__Source material__.
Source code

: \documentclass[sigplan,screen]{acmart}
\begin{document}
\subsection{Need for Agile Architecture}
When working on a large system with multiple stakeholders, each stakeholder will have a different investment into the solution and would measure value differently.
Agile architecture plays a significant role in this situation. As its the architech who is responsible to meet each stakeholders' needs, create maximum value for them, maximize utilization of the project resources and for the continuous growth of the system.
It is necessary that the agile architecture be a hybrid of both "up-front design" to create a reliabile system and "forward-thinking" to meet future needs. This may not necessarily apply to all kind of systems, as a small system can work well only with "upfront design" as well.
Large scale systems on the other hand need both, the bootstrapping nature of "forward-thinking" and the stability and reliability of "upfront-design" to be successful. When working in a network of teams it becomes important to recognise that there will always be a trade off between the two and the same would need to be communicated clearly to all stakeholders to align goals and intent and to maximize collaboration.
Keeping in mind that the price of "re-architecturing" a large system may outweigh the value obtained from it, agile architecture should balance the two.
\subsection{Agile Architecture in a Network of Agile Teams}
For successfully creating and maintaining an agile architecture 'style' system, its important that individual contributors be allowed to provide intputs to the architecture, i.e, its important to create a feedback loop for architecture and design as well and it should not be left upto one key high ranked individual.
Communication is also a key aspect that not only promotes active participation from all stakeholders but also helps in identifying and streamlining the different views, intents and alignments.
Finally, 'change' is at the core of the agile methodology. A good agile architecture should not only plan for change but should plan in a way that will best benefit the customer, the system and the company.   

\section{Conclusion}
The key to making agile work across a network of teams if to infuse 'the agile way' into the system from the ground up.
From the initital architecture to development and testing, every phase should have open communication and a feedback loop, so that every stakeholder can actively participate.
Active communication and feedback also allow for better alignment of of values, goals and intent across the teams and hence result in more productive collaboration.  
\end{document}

* * *

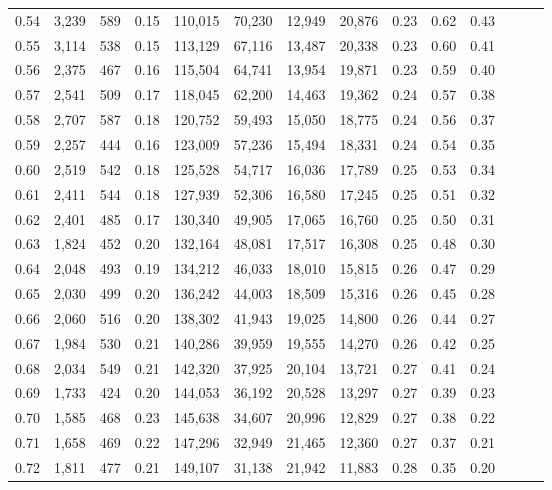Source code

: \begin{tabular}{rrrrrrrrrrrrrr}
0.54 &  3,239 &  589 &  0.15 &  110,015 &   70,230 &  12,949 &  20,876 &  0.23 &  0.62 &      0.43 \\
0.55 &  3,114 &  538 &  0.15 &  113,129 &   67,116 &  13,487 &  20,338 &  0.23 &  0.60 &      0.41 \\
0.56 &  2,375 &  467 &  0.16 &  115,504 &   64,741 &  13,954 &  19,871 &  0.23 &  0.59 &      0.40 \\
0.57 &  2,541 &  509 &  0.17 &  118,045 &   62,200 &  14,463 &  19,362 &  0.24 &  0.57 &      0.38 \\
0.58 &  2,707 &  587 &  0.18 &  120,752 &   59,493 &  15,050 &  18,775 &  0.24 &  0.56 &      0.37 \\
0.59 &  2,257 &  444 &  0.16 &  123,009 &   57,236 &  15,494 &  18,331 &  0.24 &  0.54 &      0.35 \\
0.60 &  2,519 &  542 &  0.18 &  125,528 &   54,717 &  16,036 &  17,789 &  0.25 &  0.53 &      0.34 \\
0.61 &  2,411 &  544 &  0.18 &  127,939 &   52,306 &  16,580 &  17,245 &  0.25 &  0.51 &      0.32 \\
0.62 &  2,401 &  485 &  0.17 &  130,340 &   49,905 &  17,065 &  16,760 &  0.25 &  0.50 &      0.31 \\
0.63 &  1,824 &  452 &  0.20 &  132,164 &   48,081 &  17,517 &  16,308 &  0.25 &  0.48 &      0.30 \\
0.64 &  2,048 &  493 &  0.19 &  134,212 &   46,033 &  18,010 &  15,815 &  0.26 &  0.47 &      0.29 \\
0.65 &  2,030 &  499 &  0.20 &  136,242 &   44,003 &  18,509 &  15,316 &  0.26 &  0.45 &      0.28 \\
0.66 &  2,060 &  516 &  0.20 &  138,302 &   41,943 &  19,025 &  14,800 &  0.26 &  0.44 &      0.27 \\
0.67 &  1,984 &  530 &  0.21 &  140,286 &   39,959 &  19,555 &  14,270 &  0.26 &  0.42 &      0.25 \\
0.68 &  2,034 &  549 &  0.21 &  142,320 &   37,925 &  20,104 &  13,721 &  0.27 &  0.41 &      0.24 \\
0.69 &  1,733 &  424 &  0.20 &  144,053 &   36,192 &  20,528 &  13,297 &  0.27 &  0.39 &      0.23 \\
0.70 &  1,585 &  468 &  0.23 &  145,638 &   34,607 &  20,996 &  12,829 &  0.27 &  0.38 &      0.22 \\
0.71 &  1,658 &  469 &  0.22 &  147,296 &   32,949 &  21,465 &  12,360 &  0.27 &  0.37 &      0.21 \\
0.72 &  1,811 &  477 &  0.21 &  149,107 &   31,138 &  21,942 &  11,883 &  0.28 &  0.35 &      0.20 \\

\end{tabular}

__Activity__. Among the lines above, find those holding "needs" and copy each one.

__Result__.
Agile architecture plays a significant role in this situation. As its the architech who is responsible to meet each stakeholders' needs, create maximum value for them, maximize utilization of the project resources and for the continuous growth of the system.
It is necessary that the agile architecture be a hybrid of both "up-front design" to create a reliabile system and "forward-thinking" to meet future needs. This may not necessarily apply to all kind of systems, as a small system can work well only with "upfront design" as well.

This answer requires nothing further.